By working, I mean that with when using http_basic, the valid user credentials are accepted. When using http_digest the same valid user details are not accepted and the browser's default http authentication prompt is re-displayed.

Between security configuration changes, I clear both the dev and prod caches, empty the browser cache and close the browser.

Is there something critical I'm missing from the configuration?

Update

I've logged a successful http_basic attempt and an unsuccessful http_digest attempt and diffed the logs.

Both logs are identical up to and including where Doctrine logs the SQL query used for authentication.

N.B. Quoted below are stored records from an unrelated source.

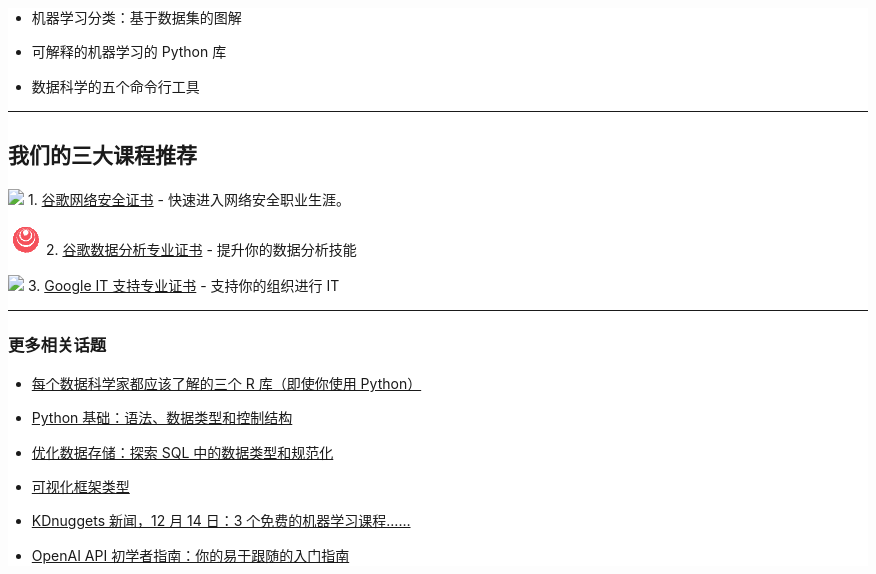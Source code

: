 +   机器学习分类：基于数据集的图解

+   可解释的机器学习的 Python 库

+   数据科学的五个命令行工具

* * *

## 我们的三大课程推荐

![](img/0244c01ba9267c002ef39d4907e0b8fb.png) 1\. [谷歌网络安全证书](https://www.kdnuggets.com/google-cybersecurity) - 快速进入网络安全职业生涯。

![](img/e225c49c3c91745821c8c0368bf04711.png) 2\. [谷歌数据分析专业证书](https://www.kdnuggets.com/google-data-analytics) - 提升你的数据分析技能

![](img/0244c01ba9267c002ef39d4907e0b8fb.png) 3\. [Google IT 支持专业证书](https://www.kdnuggets.com/google-itsupport) - 支持你的组织进行 IT

* * *

### 更多相关话题

+   [每个数据科学家都应该了解的三个 R 库（即使你使用 Python）](https://www.kdnuggets.com/2021/12/three-r-libraries-every-data-scientist-know-even-python.html)

+   [Python 基础：语法、数据类型和控制结构](https://www.kdnuggets.com/python-basics-syntax-data-types-and-control-structures)

+   [优化数据存储：探索 SQL 中的数据类型和规范化](https://www.kdnuggets.com/optimizing-data-storage-exploring-data-types-and-normalization-in-sql)

+   [可视化框架类型](https://www.kdnuggets.com/types-of-visualization-frameworks)

+   [KDnuggets 新闻，12 月 14 日：3 个免费的机器学习课程……](https://www.kdnuggets.com/2022/n48.html)

+   [OpenAI API 初学者指南：你的易于跟随的入门指南](https://www.kdnuggets.com/openai-api-for-beginners-your-easy-to-follow-starter-guide)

Following the authentication query in the http_digest log are the lines:

security.DEBUG: Expected response: '3460e5c31b09d4e8872650838a0c0f1a' but received: '5debe5d0028f65ae292ffdea2616ac19'; is AuthenticationDao returning clear text passwords? [] []
security.INFO: exception 'Symfony\Component\Security\Core\Exception\BadCredentialsException' with message 'Incorrect response' in /home/jon/www/local.app.simplytestable.com/vendor/symfony/symfony/src/Symfony/Component/Security/Http/Firewall/DigestAuthenticationListener.php:105

Passwords, using the FOSUserBundle, are salted and hashed.

I'd like to ascertain whether this matter arises due a misconfiguration on my part or whether it's a bug in the FOSUserBundle.

Answer 1

HTTP digest authentication works, in short, by comparing hashes calculated from values including the username, realm, password and various nonse and replay-avoidance values.

The plaintext password is required on both the client and server side to generate the same hashes.

FOSUserBundle salts and hashes passwords.

The server-side hash generated within the Symfony\Component\Security\Http\Firewall\DigestAuthenticationListener class will be passed a hashed not plaintext password and so can never generate the correct hash for comparison.